Checklist: Best practices for SQL Server on Azure VMs
Applies to: SQL Server on Azure VM
This article provides a quick checklist as a series of best practices and guidelines to optimize performance of your SQL Server on Azure Virtual Machines (VMs).
For comprehensive details, see the other articles in this series: VM size, Storage, Security, HADR configuration, Collect baseline.
Enable SQL Assessment for SQL Server on Azure VMs and your SQL Server will be evaluated against known best practices with results on the SQL VM management page of the Azure portal.
For videos about the latest features to optimize SQL Server VM performance and automate management, review the following Data Exposed videos:
- Caching and Storage Capping (Ep. 1)
- Automate Management with the SQL Server IaaS Agent extension (Ep. 2)
- Use Azure Monitor Metrics to Track VM Cache Health (Ep. 3)
- Get the best price-performance for your SQL Server workloads on Azure VM
- Using PerfInsights to Evaluate Resource Health and Troubleshoot (Ep. 5)
- Best Price-Performance with Ebdsv5 Series (Ep.6)
- Optimally Configure SQL Server on Azure Virtual Machines with SQL Assessment (Ep. 7)
- New and Improved SQL Server on Azure VM deployment and management experience (Ep.8)
While running SQL Server on Azure Virtual Machines, continue using the same database performance tuning options that are applicable to SQL Server in on-premises server environments. However, the performance of a relational database in a public cloud depends on many factors, such as the size of a virtual machine, and the configuration of the data disks.

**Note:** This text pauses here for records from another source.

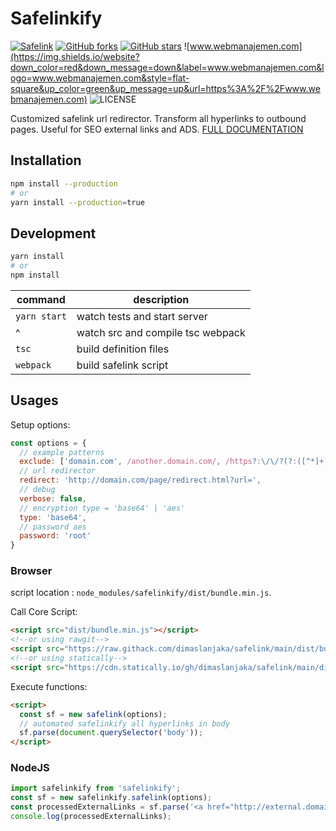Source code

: # Safelinkify

[![Safelink](https://github.com/dimaslanjaka/safelink/actions/workflows/safelink.yml/badge.svg)](https://github.com/dimaslanjaka/safelink/actions/workflows/safelink.yml) [![GitHub forks](https://img.shields.io/github/forks/dimaslanjaka/safelink?style=flat-square)](https://github.com/dimaslanjaka/safelink/network) [![GitHub stars](https://img.shields.io/github/stars/dimaslanjaka/safelink?style=flat-square)](https://github.com/dimaslanjaka/safelink/stargazers) ![www.webmanajemen.com](https://img.shields.io/website?down_color=red&down_message=down&label=www.webmanajemen.com&logo=www.webmanajemen.com&style=flat-square&up_color=green&up_message=up&url=https%3A%2F%2Fwww.webmanajemen.com) ![LICENSE](https://img.shields.io/npm/l/safelinkify?style=flat-square)

Customized safelink url redirector. Transform all hyperlinks to outbound pages. Useful for SEO external links and ADS. [FULL DOCUMENTATION](https://www.webmanajemen.com/safelink/index.html)

## Installation

```bash
npm install --production
# or
yarn install --production=true
```

## Development

```bash
yarn install
# or
npm install
```

| command      | description                       |
| ------------ | --------------------------------- |
| `yarn start` | watch tests and start server      |
| ^ | watch src and compile tsc webpack |
| `tsc`        | build definition files            |
| `webpack`    | build safelink script             |

## Usages
Setup options:
```js
const options = {
  // example patterns
  exclude: ['domain.com', /another.domain.com/, /https?:\/\/?(?:([^*]+)\.)?webmanajemen\.com/],
  // url redirector
  redirect: 'http://domain.com/page/redirect.html?url=',
  // debug
  verbose: false,
  // encryption type = 'base64' | 'aes'
  type: 'base64',
  // password aes
  password: 'root'
}
```
### Browser
script location : `node_modules/safelinkify/dist/bundle.min.js`.

Call Core Script:
```html
<script src="dist/bundle.min.js"></script>
<!--or using rawgit-->
<script src="https://raw.githack.com/dimaslanjaka/safelink/main/dist/bundle.min.js"></script>
<!--or using statically-->
<script src="https://cdn.statically.io/gh/dimaslanjaka/safelink/main/dist/bundle.min.js"></script>
```

Execute functions:
```html
<script>
  const sf = new safelink(options);
  // automated safelinkify all hyperlinks in body
  sf.parse(document.querySelector('body'));
</script>
```
### NodeJS
```ts
import safelinkify from 'safelinkify';
const sf = new safelinkify.safelink(options);
const processedExternalLinks = sf.parse('<a href="http://external.domain.com>external</a>');
console.log(processedExternalLinks);
```
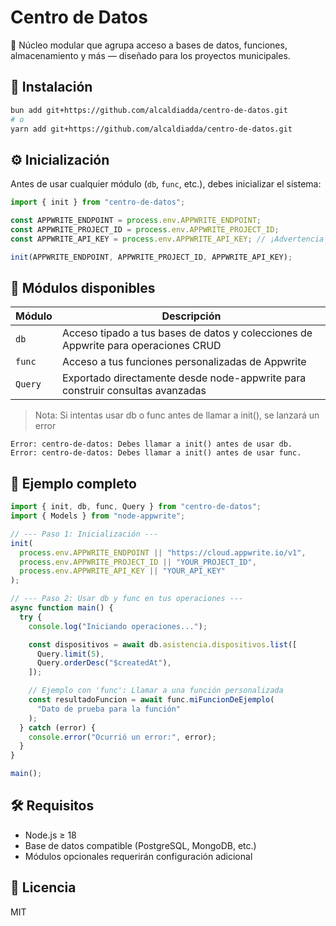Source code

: # Centro de Datos

🧠 Núcleo modular que agrupa acceso a bases de datos, funciones, almacenamiento y más — diseñado para los proyectos municipales.

## 🚀 Instalación

```bash
bun add git+https://github.com/alcaldiadda/centro-de-datos.git
# o
yarn add git+https://github.com/alcaldiadda/centro-de-datos.git
```

## ⚙️ Inicialización

Antes de usar cualquier módulo (`db`, `func`, etc.), debes inicializar el sistema:

```ts
import { init } from "centro-de-datos";

const APPWRITE_ENDPOINT = process.env.APPWRITE_ENDPOINT;
const APPWRITE_PROJECT_ID = process.env.APPWRITE_PROJECT_ID;
const APPWRITE_API_KEY = process.env.APPWRITE_API_KEY; // ¡Advertencia de seguridad para el frontend!

init(APPWRITE_ENDPOINT, APPWRITE_PROJECT_ID, APPWRITE_API_KEY);
```

## 📆 Módulos disponibles

| Módulo  | Descripción                                                                        |
| ------- | ---------------------------------------------------------------------------------- |
| `db`    | Acceso tipado a tus bases de datos y colecciones de Appwrite para operaciones CRUD |
| `func`  | Acceso a tus funciones personalizadas de Appwrite                                  |
| `Query` | Exportado directamente desde node-appwrite para construir consultas avanzadas      |

> Nota: Si intentas usar db o func antes de llamar a init(), se lanzará un error

```
Error: centro-de-datos: Debes llamar a init() antes de usar db.
Error: centro-de-datos: Debes llamar a init() antes de usar func.
```

## 🧹 Ejemplo completo

```ts
import { init, db, func, Query } from "centro-de-datos";
import { Models } from "node-appwrite";

// --- Paso 1: Inicialización ---
init(
  process.env.APPWRITE_ENDPOINT || "https://cloud.appwrite.io/v1",
  process.env.APPWRITE_PROJECT_ID || "YOUR_PROJECT_ID",
  process.env.APPWRITE_API_KEY || "YOUR_API_KEY"
);

// --- Paso 2: Usar db y func en tus operaciones ---
async function main() {
  try {
    console.log("Iniciando operaciones...");

    const dispositivos = await db.asistencia.dispositivos.list([
      Query.limit(5),
      Query.orderDesc("$createdAt"),
    ]);

    // Ejemplo con 'func': Llamar a una función personalizada
    const resultadoFuncion = await func.miFuncionDeEjemplo(
      "Dato de prueba para la función"
    );
  } catch (error) {
    console.error("Ocurrió un error:", error);
  }
}

main();
```

## 🛠️ Requisitos

- Node.js ≥ 18
- Base de datos compatible (PostgreSQL, MongoDB, etc.)
- Módulos opcionales requerirán configuración adicional

## 📄 Licencia

MIT
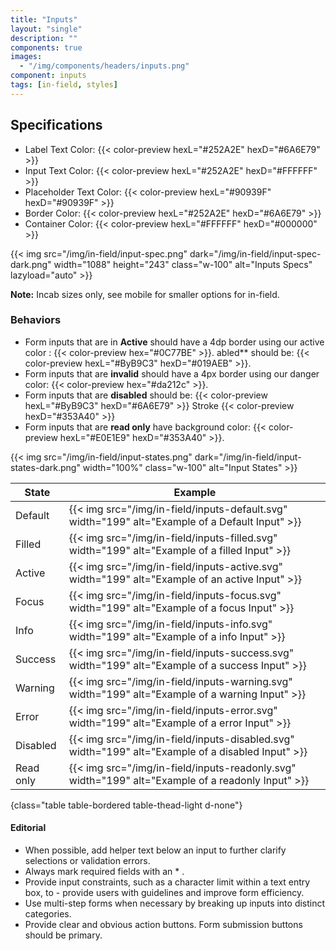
 ```yaml
---
title: "Inputs"
layout: "single"
description: ""
components: true
images:
  - "/img/components/headers/inputs.png"
component: inputs
tags: [in-field, styles]
---
```


## Specifications

- Label Text Color: {{< color-preview hexL="#252A2E" hexD="#6A6E79" >}}
- Input Text Color: {{< color-preview hexL="#252A2E" hexD="#FFFFFF" >}}
- Placeholder Text Color: {{< color-preview hexL="#90939F" hexD="#90939F" >}}
- Border Color: {{< color-preview hexL="#252A2E" hexD="#6A6E79" >}}
- Container Color: {{< color-preview hexL="#FFFFFF" hexD="#000000" >}}

{{< img src="/img/in-field/input-spec.png" dark="/img/in-field/input-spec-dark.png" width="1088" height="243" class="w-100" alt="Inputs Specs" lazyload="auto" >}}

**Note:** Incab sizes only, see mobile for smaller options for in-field.

### Behaviors

- Form inputs that are in **Active** should have a 4dp border using our active color : {{< color-preview hex="#0C77BE" >}}. abled\*\* should be: {{< color-preview hexL="#ByB9C3" hexD="#019AEB" >}}.
- Form inputs that are **invalid** should have a 4px border using our danger color: {{< color-preview hex="#da212c" >}}.
- Form inputs that are **disabled** should be: {{< color-preview hexL="#ByB9C3" hexD="#6A6E79" >}} Stroke {{< color-preview hexD="#353A40" >}}
- Form inputs that are **read only** have background color: {{< color-preview hexL="#E0E1E9" hexD="#353A40" >}}.

{{< img src="/img/in-field/input-states.png" dark="/img/in-field/input-states-dark.png" width="100%" class="w-100" alt="Input States" >}}

<!-- prettier-ignore-start -->
| State     | Example                                                                                           |
| --------- | ------------------------------------------------------------------------------------------------- |
| Default   | {{< img src="/img/in-field/inputs-default.svg" width="199" alt="Example of a Default Input" >}}   |
| Filled    | {{< img src="/img/in-field/inputs-filled.svg" width="199" alt="Example of a filled Input" >}}     |
| Active    | {{< img src="/img/in-field/inputs-active.svg" width="199" alt="Example of an active Input" >}}    |
| Focus     | {{< img src="/img/in-field/inputs-focus.svg" width="199" alt="Example of a focus Input" >}}       |
| Info      | {{< img src="/img/in-field/inputs-info.svg" width="199" alt="Example of a info Input" >}}         |
| Success   | {{< img src="/img/in-field/inputs-success.svg" width="199" alt="Example of a success Input" >}}   |
| Warning   | {{< img src="/img/in-field/inputs-warning.svg" width="199" alt="Example of a warning Input" >}}   |
| Error     | {{< img src="/img/in-field/inputs-error.svg" width="199" alt="Example of a error Input" >}}       |
| Disabled  | {{< img src="/img/in-field/inputs-disabled.svg" width="199" alt="Example of a disabled Input" >}} |
| Read only | {{< img src="/img/in-field/inputs-readonly.svg" width="199" alt="Example of a readonly Input" >}} |
{class="table table-bordered table-thead-light d-none"}
<!-- prettier-ignore-end -->

#### Editorial

- When possible, add helper text below an input to further clarify selections or validation errors.
- Always mark required fields with an \* .
- Provide input constraints, such as a character limit within a text entry box, to - provide users with guidelines and improve form efficiency.
- Use multi-step forms when necessary by breaking up inputs into distinct categories.
- Provide clear and obvious action buttons. Form submission buttons should be primary.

There's typically a trade-off between optimizing for costs and optimizing for performance. This performance best practices series is focused on getting the best performance for SQL Server on Azure Virtual Machines. If your workload is less demanding, you might not require every recommended optimization. Consider your performance needs, costs, and workload patterns as you evaluate these recommendations.
The following is a quick checklist of VM size best practices for running your SQL Server on Azure VM:
- The new Ebdsv5-series provides the highest I/O throughput-to-vCore ratio in Azure along with a memory-to-vCore ratio of 8. This series offers the best price-performance for SQL Server workloads on Azure VMs. Consider this series first for most SQL Server workloads.
- Use VM sizes with 4 or more vCPUs like the E4ds_v5 or higher.
- Use memory optimized virtual machine sizes for the best performance of SQL Server workloads.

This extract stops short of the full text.